_Your assignment_. A verbatim reproduction of the lines below, from the line containing "Lấy các dữ liệu" through the line containing "Tập hợp chứa tất cả các nhóm lớp", both ends included, is the whole required output.

_Exercise materials_.
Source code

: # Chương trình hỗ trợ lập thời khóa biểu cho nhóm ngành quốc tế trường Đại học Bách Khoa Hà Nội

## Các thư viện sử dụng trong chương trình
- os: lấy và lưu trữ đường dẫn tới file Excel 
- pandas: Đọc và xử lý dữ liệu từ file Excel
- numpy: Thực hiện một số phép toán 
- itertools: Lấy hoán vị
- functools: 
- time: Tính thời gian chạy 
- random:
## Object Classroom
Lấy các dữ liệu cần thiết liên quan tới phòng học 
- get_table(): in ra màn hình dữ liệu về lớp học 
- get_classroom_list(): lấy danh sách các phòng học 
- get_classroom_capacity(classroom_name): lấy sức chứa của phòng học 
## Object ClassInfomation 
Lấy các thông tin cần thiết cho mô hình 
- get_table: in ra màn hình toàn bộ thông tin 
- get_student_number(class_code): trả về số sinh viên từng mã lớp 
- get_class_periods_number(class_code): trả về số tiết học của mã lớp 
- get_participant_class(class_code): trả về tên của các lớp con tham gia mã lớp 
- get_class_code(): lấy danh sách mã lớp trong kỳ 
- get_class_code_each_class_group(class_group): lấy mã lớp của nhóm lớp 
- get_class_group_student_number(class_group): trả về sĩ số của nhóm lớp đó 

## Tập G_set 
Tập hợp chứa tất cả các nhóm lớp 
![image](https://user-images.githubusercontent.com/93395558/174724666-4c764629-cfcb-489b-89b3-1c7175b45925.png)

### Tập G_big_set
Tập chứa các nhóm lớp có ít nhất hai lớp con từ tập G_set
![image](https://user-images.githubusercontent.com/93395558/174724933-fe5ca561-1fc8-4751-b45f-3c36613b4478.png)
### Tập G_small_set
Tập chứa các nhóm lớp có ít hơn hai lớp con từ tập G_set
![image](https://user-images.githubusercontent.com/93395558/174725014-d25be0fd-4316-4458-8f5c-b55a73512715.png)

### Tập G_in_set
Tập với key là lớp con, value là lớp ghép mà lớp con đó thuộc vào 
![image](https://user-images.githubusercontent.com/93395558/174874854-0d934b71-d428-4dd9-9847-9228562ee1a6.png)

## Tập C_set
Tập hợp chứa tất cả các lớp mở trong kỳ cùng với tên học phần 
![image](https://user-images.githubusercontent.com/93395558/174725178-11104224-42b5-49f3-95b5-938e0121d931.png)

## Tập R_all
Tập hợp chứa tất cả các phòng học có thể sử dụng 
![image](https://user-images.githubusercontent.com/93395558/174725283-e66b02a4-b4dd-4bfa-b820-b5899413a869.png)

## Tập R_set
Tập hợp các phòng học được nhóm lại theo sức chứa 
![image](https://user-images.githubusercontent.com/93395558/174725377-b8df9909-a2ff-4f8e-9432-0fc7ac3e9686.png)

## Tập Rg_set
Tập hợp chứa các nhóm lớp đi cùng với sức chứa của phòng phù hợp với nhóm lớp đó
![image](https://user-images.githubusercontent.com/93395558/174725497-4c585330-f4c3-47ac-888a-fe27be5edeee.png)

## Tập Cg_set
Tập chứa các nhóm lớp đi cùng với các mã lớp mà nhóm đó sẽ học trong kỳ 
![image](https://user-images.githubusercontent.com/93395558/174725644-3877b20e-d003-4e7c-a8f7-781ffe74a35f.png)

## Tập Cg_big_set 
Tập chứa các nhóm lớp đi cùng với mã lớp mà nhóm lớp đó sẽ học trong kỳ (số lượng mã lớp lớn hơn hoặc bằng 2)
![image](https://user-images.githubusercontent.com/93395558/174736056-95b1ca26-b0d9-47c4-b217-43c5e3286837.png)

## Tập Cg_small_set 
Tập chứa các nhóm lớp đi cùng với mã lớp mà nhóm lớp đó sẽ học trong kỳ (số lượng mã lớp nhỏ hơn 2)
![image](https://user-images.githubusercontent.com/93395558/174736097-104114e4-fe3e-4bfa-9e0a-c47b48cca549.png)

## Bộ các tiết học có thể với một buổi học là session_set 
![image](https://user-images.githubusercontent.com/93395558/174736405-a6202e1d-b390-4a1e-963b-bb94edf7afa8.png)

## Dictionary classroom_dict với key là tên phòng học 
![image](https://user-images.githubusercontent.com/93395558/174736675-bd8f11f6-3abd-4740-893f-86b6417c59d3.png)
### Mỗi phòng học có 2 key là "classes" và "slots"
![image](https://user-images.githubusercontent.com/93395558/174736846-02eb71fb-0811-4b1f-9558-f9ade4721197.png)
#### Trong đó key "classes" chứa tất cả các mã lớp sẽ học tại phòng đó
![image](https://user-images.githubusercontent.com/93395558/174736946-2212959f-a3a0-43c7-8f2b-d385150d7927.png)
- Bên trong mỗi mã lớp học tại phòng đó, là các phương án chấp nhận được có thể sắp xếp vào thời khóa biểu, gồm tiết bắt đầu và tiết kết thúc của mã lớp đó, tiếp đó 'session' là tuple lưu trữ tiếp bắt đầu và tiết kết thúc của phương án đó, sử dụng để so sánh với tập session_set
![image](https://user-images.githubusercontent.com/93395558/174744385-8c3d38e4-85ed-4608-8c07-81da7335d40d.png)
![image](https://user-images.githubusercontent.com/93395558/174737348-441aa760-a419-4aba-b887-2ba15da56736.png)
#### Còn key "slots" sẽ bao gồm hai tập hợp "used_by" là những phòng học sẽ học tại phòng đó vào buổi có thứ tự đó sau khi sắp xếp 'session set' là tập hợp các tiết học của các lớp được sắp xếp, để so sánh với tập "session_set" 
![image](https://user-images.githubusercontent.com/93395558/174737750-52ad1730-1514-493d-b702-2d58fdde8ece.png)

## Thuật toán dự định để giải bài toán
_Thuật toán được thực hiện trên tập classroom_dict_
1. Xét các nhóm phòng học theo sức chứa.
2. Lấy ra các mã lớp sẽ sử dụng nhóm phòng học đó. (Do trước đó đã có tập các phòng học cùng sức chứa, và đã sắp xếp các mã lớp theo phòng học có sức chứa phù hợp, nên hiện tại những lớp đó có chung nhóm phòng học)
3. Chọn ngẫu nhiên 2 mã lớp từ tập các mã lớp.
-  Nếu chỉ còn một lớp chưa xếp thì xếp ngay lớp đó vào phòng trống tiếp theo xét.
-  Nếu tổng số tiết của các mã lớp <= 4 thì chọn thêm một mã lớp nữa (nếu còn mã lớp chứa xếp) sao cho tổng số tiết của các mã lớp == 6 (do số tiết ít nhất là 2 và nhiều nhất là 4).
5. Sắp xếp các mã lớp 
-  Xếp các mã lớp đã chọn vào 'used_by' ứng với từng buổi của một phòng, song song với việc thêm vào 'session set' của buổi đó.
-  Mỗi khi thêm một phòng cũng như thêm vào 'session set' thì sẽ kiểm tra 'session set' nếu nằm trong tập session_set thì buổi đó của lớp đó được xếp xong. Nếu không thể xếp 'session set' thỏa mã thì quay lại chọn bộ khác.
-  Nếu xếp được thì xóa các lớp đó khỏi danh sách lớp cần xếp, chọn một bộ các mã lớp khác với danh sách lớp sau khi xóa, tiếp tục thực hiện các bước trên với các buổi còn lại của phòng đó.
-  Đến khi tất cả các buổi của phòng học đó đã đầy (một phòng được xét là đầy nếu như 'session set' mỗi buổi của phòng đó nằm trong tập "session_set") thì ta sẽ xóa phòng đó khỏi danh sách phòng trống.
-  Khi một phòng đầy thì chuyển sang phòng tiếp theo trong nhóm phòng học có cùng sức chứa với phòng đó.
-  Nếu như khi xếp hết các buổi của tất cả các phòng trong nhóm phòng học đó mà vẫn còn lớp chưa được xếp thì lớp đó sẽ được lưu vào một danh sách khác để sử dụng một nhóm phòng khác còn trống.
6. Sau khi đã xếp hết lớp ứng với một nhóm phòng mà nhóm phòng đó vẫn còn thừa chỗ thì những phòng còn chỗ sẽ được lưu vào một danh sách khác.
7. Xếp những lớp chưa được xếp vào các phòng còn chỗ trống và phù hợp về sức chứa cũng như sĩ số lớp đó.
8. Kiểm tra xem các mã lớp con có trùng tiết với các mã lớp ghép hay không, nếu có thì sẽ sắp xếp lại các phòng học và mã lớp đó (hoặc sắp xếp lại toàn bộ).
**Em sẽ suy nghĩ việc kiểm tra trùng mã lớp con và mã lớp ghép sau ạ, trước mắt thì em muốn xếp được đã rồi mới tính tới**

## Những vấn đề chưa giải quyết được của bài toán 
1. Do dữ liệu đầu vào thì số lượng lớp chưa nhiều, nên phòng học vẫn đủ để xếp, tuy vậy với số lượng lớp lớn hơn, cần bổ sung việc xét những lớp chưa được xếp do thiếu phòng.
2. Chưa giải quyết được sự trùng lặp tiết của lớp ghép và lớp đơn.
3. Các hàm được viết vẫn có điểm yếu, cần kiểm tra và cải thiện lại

_Result below_.
Lấy các dữ liệu cần thiết liên quan tới phòng học 
- get_table(): in ra màn hình dữ liệu về lớp học 
- get_classroom_list(): lấy danh sách các phòng học 
- get_classroom_capacity(classroom_name): lấy sức chứa của phòng học 
## Object ClassInfomation 
Lấy các thông tin cần thiết cho mô hình 
- get_table: in ra màn hình toàn bộ thông tin 
- get_student_number(class_code): trả về số sinh viên từng mã lớp 
- get_class_periods_number(class_code): trả về số tiết học của mã lớp 
- get_participant_class(class_code): trả về tên của các lớp con tham gia mã lớp 
- get_class_code(): lấy danh sách mã lớp trong kỳ 
- get_class_code_each_class_group(class_group): lấy mã lớp của nhóm lớp 
- get_class_group_student_number(class_group): trả về sĩ số của nhóm lớp đó 

## Tập G_set 
Tập hợp chứa tất cả các nhóm lớp 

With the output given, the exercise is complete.